Köyleri canlandırmak için tavsiye edilen ve kulağa hoş gelen başka bir tavsiye daha var: Emekliler köylere taşınsın! Makul gibi görünse de bu tavsiyenin uygulanması da kolay değil. Yaşlılar, emekliler ekseriyetle köylerde yaşamak arzu eder. Fakat bu arzu, ekonomik imkânlarla desteklenmeli.
İdarecilerimiz köy meselesini mutlak surette gündeme alıp, tarafları da dinleyerek çözüm yolları bulmak durumunda.
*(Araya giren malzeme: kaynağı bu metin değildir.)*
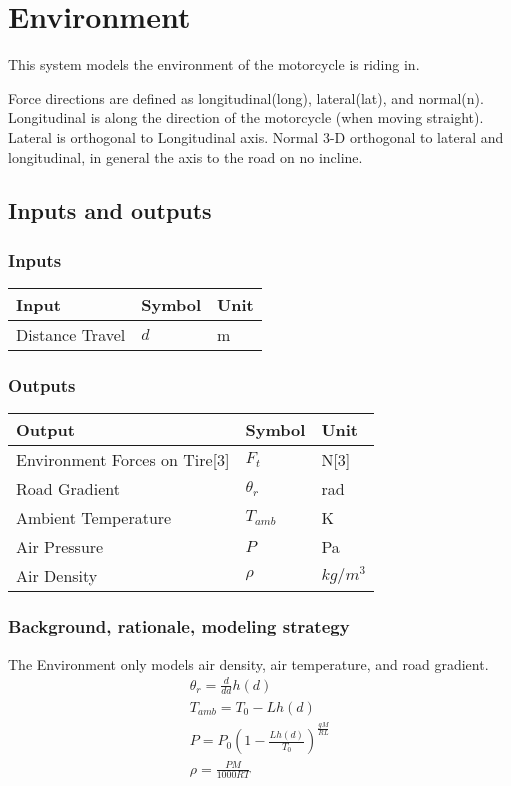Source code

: \documentclass[../SimBALink.tex]{subfiles}
\begin{document}
\section{Environment} This system models the environment of the motorcycle is riding in.

Force directions are defined as longitudinal(long), lateral(lat), and normal(n). Longitudinal is along the direction of the motorcycle (when moving straight). Lateral is orthogonal to Longitudinal axis. Normal 3-D orthogonal to lateral and longitudinal, in general the axis to the road on no incline.

\subsection{Inputs and outputs}
	\subsubsection{Inputs}
	\begin{tabular}{ l | l | l  }
		Input					&	Symbol		&	Unit		\\	\hline
		Distance Travel			&	$d$			&	m
	\end{tabular}
	
	\subsubsection{Outputs}
	\begin{tabular}{ l | l | l  }
		Output							&	Symbol		&	Unit		\\	\hline
		Environment Forces on Tire[3]		&	$F_t$		&	N[3] \\
		Road Gradient						&	$\theta_r$	&	rad \\
		Ambient Temperature					&	$T_{amb}$	&  K \\
		Air Pressure						&	$P$  		& Pa \\
		Air Density 						&	$\rho$		& $kg/m^3$
	\end{tabular}

\subsubsection{Background, rationale, modeling strategy}
The Environment only models air density, air temperature, and road gradient.
	\begin{gather}
		\theta_r  = \frac{d}{dd} h(d) \\
		T_{amb} = T_0 - L h(d) \\
		P = P_0 \left( 1 - \frac{L h(d)}{T_0} \right)^{\frac{gM}{RL}}\\
		\rho = \frac{PM}{1000RT}  
\end{gather}
\end{document}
Köyler ‘kış uykusu’na yatmaktan kurtarılabilse şehirlerimiz de daha yaşanır hâle gelir. Bugün yaşanan sıkıntı, kısa dönemli planların ya da plansızlığın neticesidir. İnsanları köylerden şehirlere dâvet edenler işlerin bu noktaya gelebileceğini tahmin etmiş miydi?
Köyleri câzib kılmanın bir yolu da ‘yol’ların iyileştirilmesi gereğidir. 2016 yılı bitmek üzere ve bazı köy yolları bakımsızlık kurbanı. Senoz Vadisi buna güzel bir misal. Düşünün ki geçen yılın sonunda (11 Kasım 2015) meydana gelen sel felâketinin bozduğu yollar hâlâ tam olarak tamir edilebilmiş değil. Bugün itibarıyla bir yıl geride kalmış ve sel yaraları kısmen kanamaya devam ediyor. Bu durum, bu tablo normal midir?
Senoz Vadisi’ndeki tabirle köylerimizin durumu ‘çinçhol’ olmuş. Yani çözülmesi zor bir düğüm hâline gelmiş ya da getirilmiş. Lütfen bu düğümleri ‘Bismillah’ diyerek çözelim!